I’m going to teach an online course for the first time this semester. I have certain misgivings. More than that, I wonder if I can even master the bare necessities required to operate the electronic application through which I will be “delivering my content.” It is obscene that we have to debase ourselves by adopting the language of business to discuss what we’re doing, but online education, it seems to me, is the product of business people, not educators.

I’m slow to learn these new technologies; like some savage from a remote jungle presented with some maddeningly complex and advanced device, I stare at it dumbly as my heart fills with rage. But then as my mind wanders from the task at hand, as it always does, I remember the early days of my Ph.D. program. A graduate student named Sean started when I did. He was a renaissance scholar, focusing on Shakespeare. He brought his books and a few necessities down south with him from his native Michigan. He had an old typewriter he used for his papers. This was in the late nineties. I believe he wrote his texts out longhand first, in a most elegant cursive, though I might be romanticizing after the fact. His expression was melancholy, and while he loved the study of literature that engaged all his energies, he saw that the outward trappings of the field were inexorably changing, necessitating the use of the very technologies that had driven him to literature and the supreme humanism of the renaissance. There was email, for example. He didn’t use it. Student and faculty messages went unread. Announcements were unheeded. He was told his email account was already set up, he merely had to check it. But with a Bartleby-esque stubbornness, he preferred not to. Indeed, this was a good deal stronger than preference. There were also grumblings about his antiquated carbons and necessarily mono-spaced typefaces. Harmless eccentricity quickly seems pathological when one faces some minor inconvenience. The writing, alas, was on the wall. Sean knew his days were numbered. He told me one day he was leaving, returning to Michigan. He loved Shakespeare more than anything, but he had discovered that society would not allow him to be a Shakespeare scholar on his own terms. He simply would not use a computer; this would rob him of his very humanity. And so he was gone, abandoning his official studies.

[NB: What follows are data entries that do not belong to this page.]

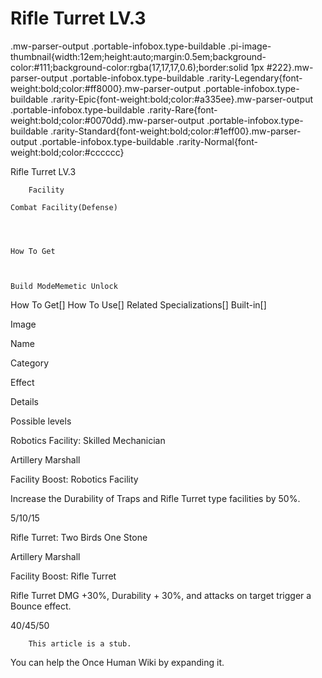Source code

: # Rifle Turret LV.3

.mw-parser-output .portable-infobox.type-buildable .pi-image-thumbnail{width:12em;height:auto;margin:0.5em;background-color:#111;background-color:rgba(17,17,17,0.6);border:solid 1px #222}.mw-parser-output .portable-infobox.type-buildable .rarity-Legendary{font-weight:bold;color:#ff8000}.mw-parser-output .portable-infobox.type-buildable .rarity-Epic{font-weight:bold;color:#a335ee}.mw-parser-output .portable-infobox.type-buildable .rarity-Rare{font-weight:bold;color:#0070dd}.mw-parser-output .portable-infobox.type-buildable .rarity-Standard{font-weight:bold;color:#1eff00}.mw-parser-output .portable-infobox.type-buildable .rarity-Normal{font-weight:bold;color:#cccccc}

Rifle Turret LV.3

	

	
		Facility
	
	Combat Facility(Defense)




	How To Get


	
	Build ModeMemetic Unlock






How To Get[]
How To Use[]
Related Specializations[]
Built-in[]


Image

Name

Category

Effect

Details

Possible levels




Robotics Facility: Skilled Mechanician

Artillery Marshall

Facility Boost: Robotics Facility

Increase the Durability of Traps and Rifle Turret type facilities by 50%.

5/10/15




Rifle Turret: Two Birds One Stone

Artillery Marshall

Facility Boost: Rifle Turret

Rifle Turret DMG +30%, Durability + 30%, and attacks on target trigger a Bounce effect.

40/45/50


    
        This article is a stub.
        
You can help the Once Human Wiki by expanding it.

I don’t know what happened to him. I like to think he ended up in a rough cabin on the Upper Peninsula. There he sits in my mind’s eye with long unkempt beard and a look of preternatural determination, rereading Timon of Athens for the 100th time, or going over some favorite passage from E.M. Tillyard’s The Elizabethan World Picture. He cooks beans in an iron pan over a wood fire, and drinks bourbon when he can get it. He mends his simple clothing and subsists on some old fellowship money he squirreled away. He writes his papers and types them up. He has over 500 dead stock Smith-Corona typewriter ribbons. He cannot send his papers to be published, as the journals only take electronic documents. He has no students. But he will not change, no he will not. I respect him immensely.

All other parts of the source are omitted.